Share your dilemmas and get honest opinions from other Mumsnetters.

To not want to be my sister's rent guarantor?

72 replies

HaroldTheStallion · 31/01/2023 18:39

I have agreed to sign as my sister's guarantor so that she can rent a flat and I will do so. But I really don't want to and hate that DH and I are in this position.

My sister is bipolar and in addition to this she and I are not close. She blames me for a lot of things to do with our childhood, most of which were not my fault (and some were, but we were both children). She never makes any effort to see me, in fact actively avoiding me, and yet when she wants something I am expected to provide it (expected by our parents and by her).

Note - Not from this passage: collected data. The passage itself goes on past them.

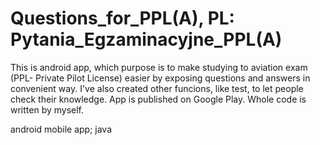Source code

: # Questions_for_PPL(A), PL: Pytania_Egzaminacyjne_PPL(A)

This is android app, which purpose is to make studying to aviation exam (PPL- Private Pilot License) easier by exposing questions and answers in convenient way. I've also created other funcions, like test, to let people check their knowledge. App is published on Google Play. Whole code is written by myself.


android mobile app; java
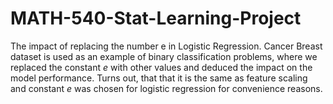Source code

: # MATH-540-Stat-Learning-Project
The impact of replacing the number e in Logistic Regression.
Cancer Breast dataset is used as an example of binary classification problems, where we replaced the constant $e$ with other values and deduced the impact on the model performance.
Turns out, that that it is the same as feature scaling and constant $e$ was chosen for logistic regression for convenience reasons.
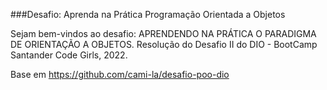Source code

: ###Desafio: Aprenda na Prática Programação Orientada a Objetos

Sejam bem-vindos ao desafio: APRENDENDO NA PRÁTICA O PARADIGMA DE ORIENTAÇÃO A OBJETOS.
Resolução do Desafio II do DIO - BootCamp Santander Code Girls, 2022.

Base em https://github.com/cami-la/desafio-poo-dio
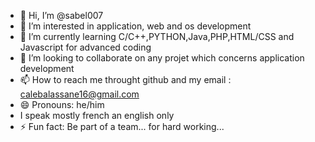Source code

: - 👋 Hi, I’m @sabel007
- 👀 I’m interested in application, web and os development
- 🌱 I’m currently learning C/C++,PYTHON,Java,PHP,HTML/CSS and Javascript for advanced coding
- 💞️ I’m looking to collaborate on any projet which concerns application development
- 📫 How to reach me throught github and my email : calebalassane16@gmail.com
- 😄 Pronouns: he/him
- I speak mostly french an english only
- ⚡ Fun fact: Be part of a team... for hard working... 

<!---
sabel007/sabel007 is a ✨ special ✨ repository because its `README.md` (this file) appears on your GitHub profile.
You can click the Preview link to take a look at your changes.
--->
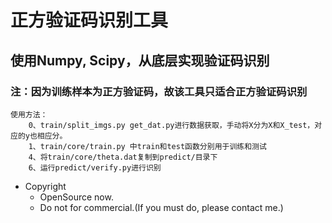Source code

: # 正方验证码识别工具
## 使用Numpy, Scipy，从底层实现验证码识别
### 注：因为训练样本为正方验证码，故该工具只适合正方验证码识别
    使用方法：
        0、train/split_imgs.py get_dat.py进行数据获取，手动将X分为X和X_test，对应的y也相应分。
        1、train/core/train.py 中train和test函数分别用于训练和测试
        4、将train/core/theta.dat复制到predict/目录下
        6、运行predict/verify.py进行识别

* Copyright
  * OpenSource now.
  * Do not for commercial.(If you must do, please contact me.)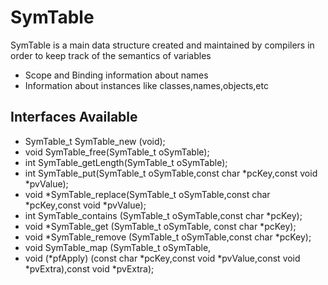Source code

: # SymTable

SymTable is a main data structure created and maintained by compilers in order to keep track of the semantics of variables

- Scope and Binding information about names
- Information about instances like classes,names,objects,etc

## Interfaces Available

- SymTable_t SymTable_new (void);
- void SymTable_free(SymTable_t oSymTable);
- int SymTable_getLength(SymTable_t oSymTable);
- int SymTable_put(SymTable_t oSymTable,const char *pcKey,const void *pvValue);
- void *SymTable_replace(SymTable_t oSymTable,const char *pcKey,const void *pvValue);
- int SymTable_contains (SymTable_t oSymTable,const char *pcKey);
- void *SymTable_get (SymTable_t oSymTable, const char *pcKey);
- void *SymTable_remove (SymTable_t oSymTable,const char *pcKey);
- void SymTable_map (SymTable_t oSymTable,
- void (*pfApply) (const char *pcKey,const void *pvValue,const void *pvExtra),const void *pvExtra);
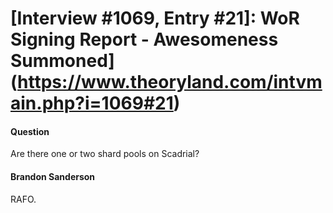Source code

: # [Interview #1069, Entry #21]: WoR Signing Report - Awesomeness Summoned](https://www.theoryland.com/intvmain.php?i=1069#21)

#### Question

Are there one or two shard pools on Scadrial?

#### Brandon Sanderson

RAFO.

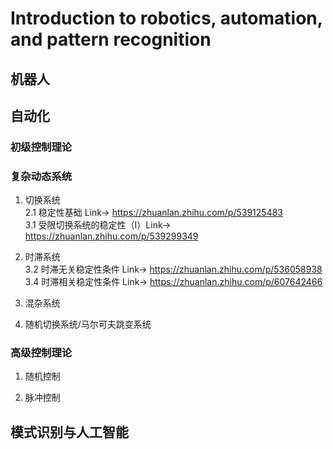 # Introduction to robotics, automation, and pattern recognition

## 机器人

## 自动化
### 初级控制理论

### 复杂动态系统
1. 切换系统 <br>
2.1 稳定性基础 Link-> https://zhuanlan.zhihu.com/p/539125483  
3.1 受限切换系统的稳定性（I）Link-> https://zhuanlan.zhihu.com/p/539299349  

3. 时滞系统 <br>
3.2 时滞无关稳定性条件 Link-> https://zhuanlan.zhihu.com/p/536058938  
3.4 时滞相关稳定性条件 Link-> https://zhuanlan.zhihu.com/p/607642466

3. 混杂系统 <br>

4. 随机切换系统/马尔可夫跳变系统 <br>


### 高级控制理论

1. 随机控制 <br>

2. 脉冲控制 <br>


## 模式识别与人工智能
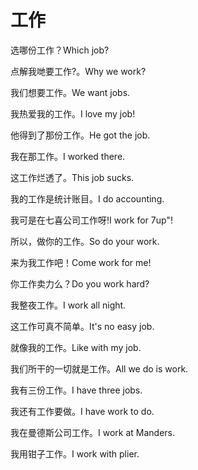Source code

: # 工作

<p><span class="chinese">选哪份工作？</span><span class="english">Which job?</span></p>

<p><span class="chinese">点解我哋要工作?。</span><span class="english">Why we work?</span></p>

<p><span class="chinese">我们想要工作。</span><span class="english">We want jobs.</span></p>

<p><span class="chinese">我热爱我的工作。</span><span class="english">I love my job!</span></p>

<p><span class="chinese">他得到了那份工作。</span><span class="english">He got the job.</span></p>

<p><span class="chinese">我在那工作。</span><span class="english">I worked there.</span></p>

<p><span class="chinese">这工作烂透了。</span><span class="english">This job sucks.</span></p>

<p><span class="chinese">我的工作是统计账目。</span><span class="english">I do accounting.</span></p>

<p><span class="chinese">我可是在七喜公司工作呀!</span><span class="english">I work for 7up"!</span></p>

<p><span class="chinese">所以，做你的工作。</span><span class="english">So do your work.</span></p>

<p><span class="chinese">来为我工作吧！</span><span class="english">Come work for me!</span></p>

<p><span class="chinese">你工作卖力么？</span><span class="english">Do you work hard?</span></p>

<p><span class="chinese">我整夜工作。</span><span class="english">I work all night.</span></p>

<p><span class="chinese">这工作可真不简单。</span><span class="english">It's no easy job.</span></p>

<p><span class="chinese">就像我的工作。</span><span class="english">Like with my job.</span></p>

<p><span class="chinese">我们所干的一切就是工作。</span><span class="english">All we do is work.</span></p>

<p><span class="chinese">我有三份工作。</span><span class="english">I have three jobs.</span></p>

<p><span class="chinese">我还有工作要做。</span><span class="english">I have work to do.</span></p>

<p><span class="chinese">我在曼德斯公司工作。</span><span class="english">I work at Manders.</span></p>

<p><span class="chinese">我用钳子工作。</span><span class="english">I work with plier.</span></p>

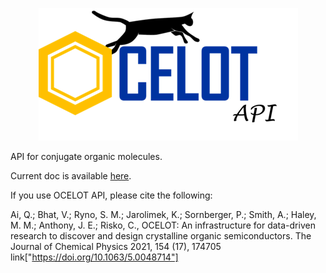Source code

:<p align="center"> <img src="./docs/_images/api_small.png"></p>


API for conjugate organic molecules.

Current doc is available [here](https://caer200.github.io/ocelot_api/).


If you use OCELOT API, please cite the following:

Ai, Q.; Bhat, V.; Ryno, S. M.; Jarolimek, K.; Sornberger, P.; Smith, A.; Haley, M. M.; Anthony, J. E.; Risko, C., OCELOT: An infrastructure for data-driven research to discover and design crystalline organic semiconductors. The Journal of Chemical Physics 2021, 154 (17), 174705 link["https://doi.org/10.1063/5.0048714"]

Before the pandemic, she was living in our home country and I was in the UK. For 3 years, she didn't work, claiming she couldn't find a job (she could have but chose not to) and our father paid her rent and bills. He subsequently had to move to a cheaper flat as she had drained him of so much money he could no longer afford his home. At this point with both my father and sister in danger of becoming homeless, my parents and I encouraged my sister to move to the UK to live with me and my husband. She lived with us rent free for a year.

My sister then, to her credit, got a job and moved out into her own flat, with my husband and I signing as guarantor. This is because our father lives in our home country and can't sign, and our mother is a pensioner without many assets. For 2 years now she has paid her bills and kept her job - it's been great.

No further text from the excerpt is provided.